When porting mprOs.h, start by copying the sections in mprOs.h
that pertain to your base copied O/S. These will be protected
by "#if BASE_OS" defines. In the example of NEWOS, we would
look for and copy any sections with "#if LINUX" and create "#if
NEWOS" sections.
DO NOT introduce conditional code in other O/S sections. It is
better to copy the entire contents from the base O/S and
modify. Replication here benefits greatly later on by isolating
subtle changes from one O/S to another.
-
Tailor the Primary MPR header
Next we edit the mpr.h header.
Some operating system differences escape from mprOs.h and
must be dealt with here. Search for sections that pertain to
the base O/S and modify. It is acceptable and indeed
preferable to modify sections rather than replicate. For
example
#if LINUX || QNX
is better and clearer than duplicate code.
-
Test the Headers with a Hello World
Program.
Don't use the make system yet. Just create an empty C++
hello world program and include "mpr.h". Compile it and shake
out the issues. You will need to define "-DNEWOS" on your
compiler command line.
- Port the Per O/S MPR Source
Code
Now is the time for the real work. Most of the operating system
dependent code is confined to three source files: thread.cpp,
mprOs.cpp and daemon.cpp. Thread.cpp contains the
multiprocessing thread, lock and condition variable code. If
you only intend to support single-threading, you can largely
skip these code sections. Copy these three files from your base
O/S into the mpr/NEWOS directory and modify as
required.
-
Test the Make Subsystem
To aid the porting to many operating systems, a simple build
system is provided that is somewhat compatible with GNU
configuration standards. While the GNU Autoconf/Libtool
system could arguably do the job, it struggles in non-Unix
environments. The Appweb build and make system makes fewer
demands on the underlying operating system and is simpler in
scope.
The make subsystem requires GNU make and a fairly
compliant bash shell implementation. If you are using
windows, the CYGWIN package will provide the GNU environment.
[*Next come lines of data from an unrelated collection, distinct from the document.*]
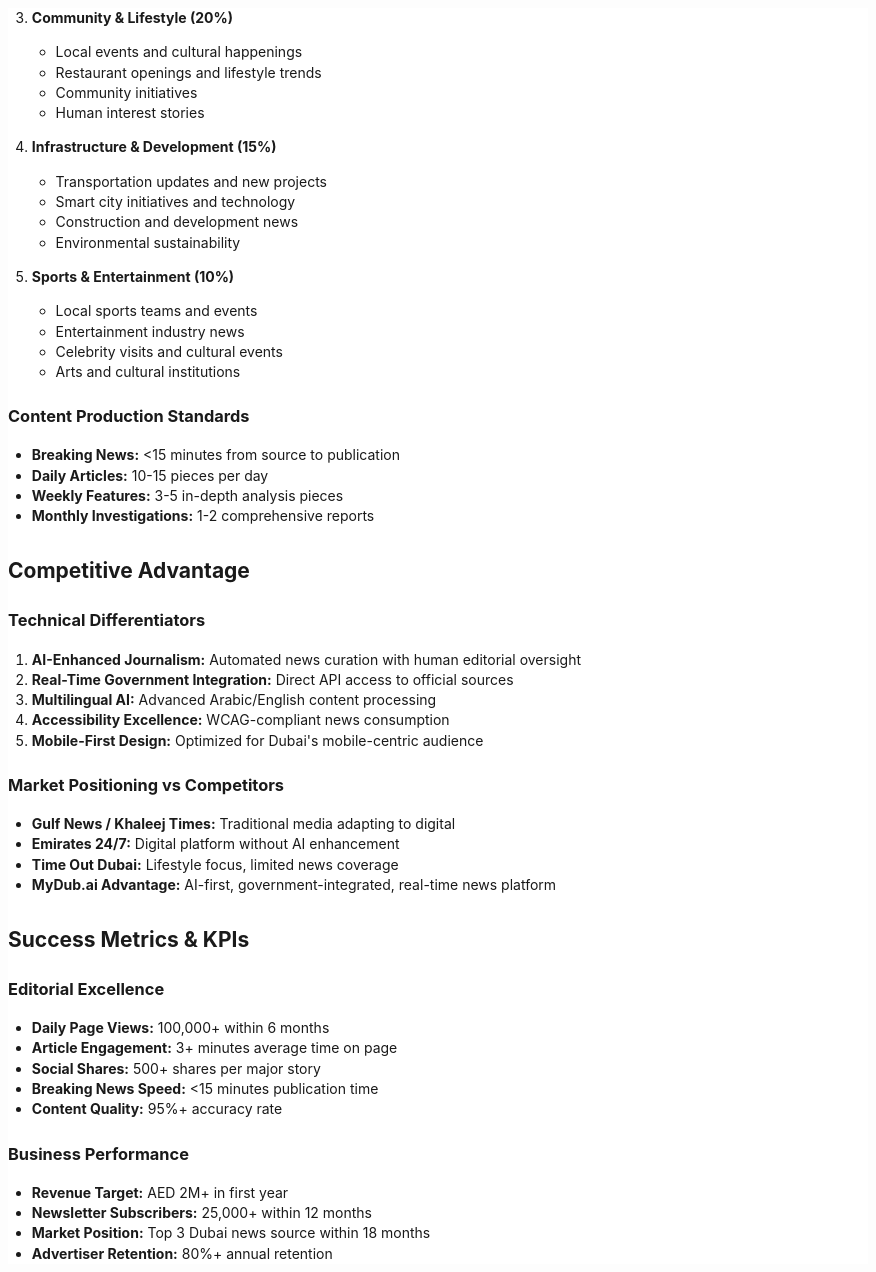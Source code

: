 3. **Community & Lifestyle (20%)**
   - Local events and cultural happenings
   - Restaurant openings and lifestyle trends
   - Community initiatives
   - Human interest stories

4. **Infrastructure & Development (15%)**
   - Transportation updates and new projects
   - Smart city initiatives and technology
   - Construction and development news
   - Environmental sustainability

5. **Sports & Entertainment (10%)**
   - Local sports teams and events
   - Entertainment industry news
   - Celebrity visits and cultural events
   - Arts and cultural institutions

### Content Production Standards

- **Breaking News:** <15 minutes from source to publication
- **Daily Articles:** 10-15 pieces per day
- **Weekly Features:** 3-5 in-depth analysis pieces
- **Monthly Investigations:** 1-2 comprehensive reports

## Competitive Advantage

### Technical Differentiators
1. **AI-Enhanced Journalism:** Automated news curation with human editorial oversight
2. **Real-Time Government Integration:** Direct API access to official sources
3. **Multilingual AI:** Advanced Arabic/English content processing
4. **Accessibility Excellence:** WCAG-compliant news consumption
5. **Mobile-First Design:** Optimized for Dubai's mobile-centric audience

### Market Positioning vs Competitors
- **Gulf News / Khaleej Times:** Traditional media adapting to digital
- **Emirates 24/7:** Digital platform without AI enhancement
- **Time Out Dubai:** Lifestyle focus, limited news coverage
- **MyDub.ai Advantage:** AI-first, government-integrated, real-time news platform

## Success Metrics & KPIs

### Editorial Excellence
- **Daily Page Views:** 100,000+ within 6 months
- **Article Engagement:** 3+ minutes average time on page
- **Social Shares:** 500+ shares per major story
- **Breaking News Speed:** <15 minutes publication time
- **Content Quality:** 95%+ accuracy rate

### Business Performance
- **Revenue Target:** AED 2M+ in first year
- **Newsletter Subscribers:** 25,000+ within 12 months
- **Market Position:** Top 3 Dubai news source within 18 months
- **Advertiser Retention:** 80%+ annual retention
If you are porting to an O/S that uses the GNU development
tools, you probably have little to do in this step. If not,
you may have more modifications required to your build/make/*
and build/os/* files.
-
Test Compile the Mpr
To start out, test compile one file in MPR first. Let's
pick an easy one: buf.cpp. The Appweb build system
compiles objects for most directories into a common objects
directory (./obj on Linux and on Windows: ./obj/Debug or
./obj/Release). This is done to make it easier to aggregate
objects from various modules into common libraries. So to
compile a single object, you need to specify the target
object which will usually not be in the current
directory.
cd mpr
make ../obj/buf.o
At this stage of the porting effort, this will undoubtedly
provoke a stream of errors. Use this to work out the bugs in
mprOs.h, mpr.h and make.rules for your O/S.
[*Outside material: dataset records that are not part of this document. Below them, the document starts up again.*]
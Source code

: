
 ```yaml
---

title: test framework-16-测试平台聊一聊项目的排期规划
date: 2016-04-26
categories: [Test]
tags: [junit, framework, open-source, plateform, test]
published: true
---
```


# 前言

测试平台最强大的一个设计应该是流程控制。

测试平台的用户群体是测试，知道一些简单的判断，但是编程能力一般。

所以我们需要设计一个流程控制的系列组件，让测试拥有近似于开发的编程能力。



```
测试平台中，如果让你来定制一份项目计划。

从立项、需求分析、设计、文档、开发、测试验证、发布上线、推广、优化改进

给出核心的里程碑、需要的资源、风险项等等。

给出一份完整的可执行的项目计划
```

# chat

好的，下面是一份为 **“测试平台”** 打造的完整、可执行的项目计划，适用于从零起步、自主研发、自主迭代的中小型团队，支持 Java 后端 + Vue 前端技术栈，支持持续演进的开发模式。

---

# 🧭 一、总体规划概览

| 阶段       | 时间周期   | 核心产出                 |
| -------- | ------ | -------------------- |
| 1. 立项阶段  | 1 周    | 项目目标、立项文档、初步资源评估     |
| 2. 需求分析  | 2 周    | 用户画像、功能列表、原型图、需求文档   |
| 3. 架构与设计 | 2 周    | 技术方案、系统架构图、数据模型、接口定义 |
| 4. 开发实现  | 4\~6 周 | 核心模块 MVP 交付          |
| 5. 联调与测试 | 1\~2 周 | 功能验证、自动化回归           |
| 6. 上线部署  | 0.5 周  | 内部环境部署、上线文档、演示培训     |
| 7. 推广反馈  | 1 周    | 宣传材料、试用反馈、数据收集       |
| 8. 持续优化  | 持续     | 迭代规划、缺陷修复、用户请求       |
- Compile the Rest of the MPR
Once you have buf.cpp compiling, try the rest of
the MPR.
make
-
Test your Port of thread.cpp and
mprOs.cpp
The mpr, ejs, http and appweb directories all have
extensive unit test suites to help you shake out the
bugs.
Run:
cd mpr/test
make test
-
Compile and Test ejs -- the Embedded
JavaScript Interpreter
This code should compile and build easily. It is quite
cross-platform
cd ejs
make clean depend compile test
-
Compile the HTTP Web Server and
Modules
We should be accelerating by now. Again, this module is
mostly cross-platform. Try:
cd http
make clean depend compile
-
Test HTTP
cd test
make test
- Port Appweb
The appweb directory only contains the main programs. All other
functionality it provided by mpr, ejs and http. You may have
some modifications in the main programs to setup your run-time
environment correctly. Issues like multithreading or
single-threading are controlled here.
Working with the Appweb Development Team
Once you
have a basic port running, you should send it back for the team
to look over and provide advice and suggestions. At the first
opportunity, your changes may be merged back into the development
tree so others can benefit from your work.